Task goal
An exact copy of the listing below is required, minus its pictures.

Input for this task
+ + + +
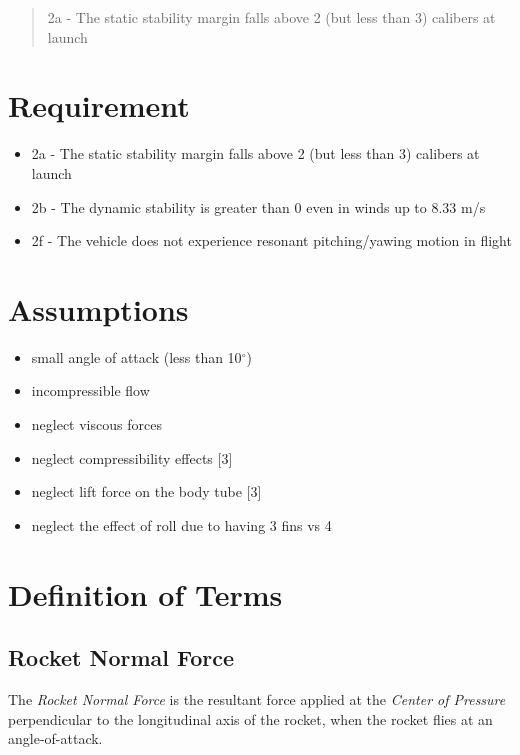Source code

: \documentclass[]{book}
\providecommand{\tightlist}{%
  \setlength{\itemsep}{0pt}\setlength{\parskip}{0pt}}
\begin{document}
\begin{quote}
2a - The static stability margin falls above 2 (but less than 3)
calibers at launch
\end{quote}

\section{Requirement}\label{requirement}

\begin{itemize}
\tightlist
\item
  2a - The static stability margin falls above 2 (but less than 3)
  calibers at launch
\item
  2b - The dynamic stability is greater than 0 even in winds up to 8.33
  m/s
\item
  2f - The vehicle does not experience resonant pitching/yawing motion
  in flight
\end{itemize}

\section{Assumptions}\label{assumptions-2}

\begin{itemize}
\tightlist
\item
  small angle of attack (less than 10\(^\circ\))
\item
  incompressible flow
\item
  neglect viscous forces
\item
  neglect compressibility effects {[}3{]}
\item
  neglect lift force on the body tube {[}3{]}
\item
  neglect the effect of roll due to having 3 fins vs 4
\end{itemize}

\section{Definition of Terms}\label{definition-of-terms}

\subsection{Rocket Normal Force}\label{rocket-normal-force}

The \emph{Rocket Normal Force} is the resultant force applied at the
\emph{Center of Pressure} perpendicular to the longitudinal axis of the
rocket, when the rocket flies at an angle-of-attack.
\end{document}
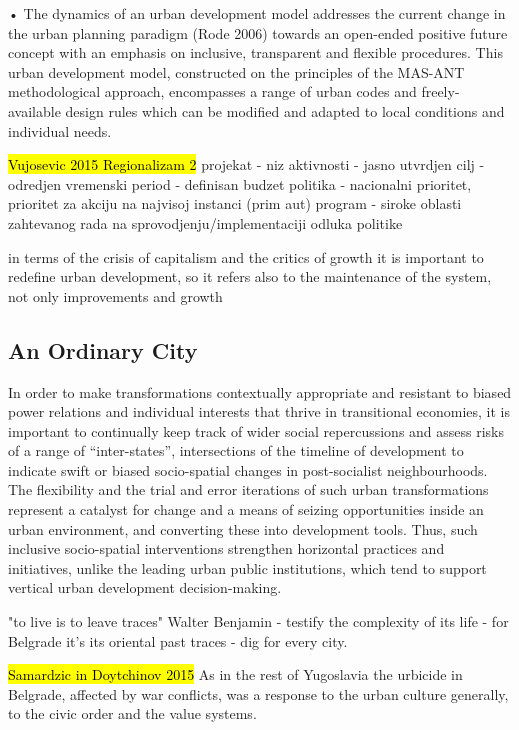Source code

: \documentclass[11pt]{report}
\begin{document}
•	The dynamics of an urban development model addresses the current change in the urban planning paradigm (Rode 2006) towards an open-ended positive future concept with an emphasis on inclusive, transparent and flexible procedures. This urban development model, constructed on the principles of the MAS-ANT methodological approach, encompasses a range of urban codes and freely-available design rules which can be modified and adapted to local conditions and individual needs.

\hl{Vujosevic 2015 Regionalizam 2}
projekat - niz aktivnosti - jasno utvrdjen cilj - odredjen vremenski period - definisan budzet
politika - nacionalni prioritet, prioritet za akciju na najvisoj instanci (prim aut)
program - siroke oblasti zahtevanog rada na sprovodjenju/implementaciji odluka politike

in terms of the crisis of capitalism and the critics of growth it is important to redefine urban development, so it refers also to the maintenance of the system, not only improvements and growth

\subsection{An Ordinary City}

In order to make transformations contextually appropriate and resistant to biased power relations and individual interests that thrive in transitional economies, it is important to continually keep track of wider social repercussions and assess risks of a range of “inter-states”, intersections of the timeline of development to indicate swift or biased socio-spatial changes in post-socialist neighbourhoods. The flexibility and the trial and error iterations of such urban transformations represent a catalyst for change and a means of seizing opportunities inside an urban environment, and converting these into development tools. Thus, such inclusive socio-spatial interventions strengthen horizontal practices and initiatives, unlike the leading urban public institutions, which tend to support vertical urban development decision-making. 

"to live is to leave traces" Walter Benjamin - testify the complexity of its life - for Belgrade it's its oriental past traces - dig for every city.

\hl{Samardzic in Doytchinov 2015} 
As in the rest of Yugoslavia the urbicide in  Belgrade,  affected  by  war  conflicts,  was  a  response  to  the  urban  culture generally, to the civic order and the value systems.
\end{document}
+ + + +
Task response
Source code

: \documentclass[]{book}
\providecommand{\tightlist}{%
  \setlength{\itemsep}{0pt}\setlength{\parskip}{0pt}}
\begin{document}
\begin{quote}
2a - The static stability margin falls above 2 (but less than 3)
calibers at launch
\end{quote}

\section{Requirement}\label{requirement}

\begin{itemize}
\tightlist
\item
  2a - The static stability margin falls above 2 (but less than 3)
  calibers at launch
\item
  2b - The dynamic stability is greater than 0 even in winds up to 8.33
  m/s
\item
  2f - The vehicle does not experience resonant pitching/yawing motion
  in flight
\end{itemize}

\section{Assumptions}\label{assumptions-2}

\begin{itemize}
\tightlist
\item
  small angle of attack (less than 10\(^\circ\))
\item
  incompressible flow
\item
  neglect viscous forces
\item
  neglect compressibility effects {[}3{]}
\item
  neglect lift force on the body tube {[}3{]}
\item
  neglect the effect of roll due to having 3 fins vs 4
\end{itemize}

\section{Definition of Terms}\label{definition-of-terms}

\subsection{Rocket Normal Force}\label{rocket-normal-force}

The \emph{Rocket Normal Force} is the resultant force applied at the
\emph{Center of Pressure} perpendicular to the longitudinal axis of the
rocket, when the rocket flies at an angle-of-attack.
\end{document}
Source code

: \documentclass[11pt]{report}
\begin{document}
•	The dynamics of an urban development model addresses the current change in the urban planning paradigm (Rode 2006) towards an open-ended positive future concept with an emphasis on inclusive, transparent and flexible procedures. This urban development model, constructed on the principles of the MAS-ANT methodological approach, encompasses a range of urban codes and freely-available design rules which can be modified and adapted to local conditions and individual needs.

\hl{Vujosevic 2015 Regionalizam 2}
projekat - niz aktivnosti - jasno utvrdjen cilj - odredjen vremenski period - definisan budzet
politika - nacionalni prioritet, prioritet za akciju na najvisoj instanci (prim aut)
program - siroke oblasti zahtevanog rada na sprovodjenju/implementaciji odluka politike

in terms of the crisis of capitalism and the critics of growth it is important to redefine urban development, so it refers also to the maintenance of the system, not only improvements and growth

\subsection{An Ordinary City}

In order to make transformations contextually appropriate and resistant to biased power relations and individual interests that thrive in transitional economies, it is important to continually keep track of wider social repercussions and assess risks of a range of “inter-states”, intersections of the timeline of development to indicate swift or biased socio-spatial changes in post-socialist neighbourhoods. The flexibility and the trial and error iterations of such urban transformations represent a catalyst for change and a means of seizing opportunities inside an urban environment, and converting these into development tools. Thus, such inclusive socio-spatial interventions strengthen horizontal practices and initiatives, unlike the leading urban public institutions, which tend to support vertical urban development decision-making. 

"to live is to leave traces" Walter Benjamin - testify the complexity of its life - for Belgrade it's its oriental past traces - dig for every city.

\hl{Samardzic in Doytchinov 2015} 
As in the rest of Yugoslavia the urbicide in  Belgrade,  affected  by  war  conflicts,  was  a  response  to  the  urban  culture generally, to the civic order and the value systems.
\end{document}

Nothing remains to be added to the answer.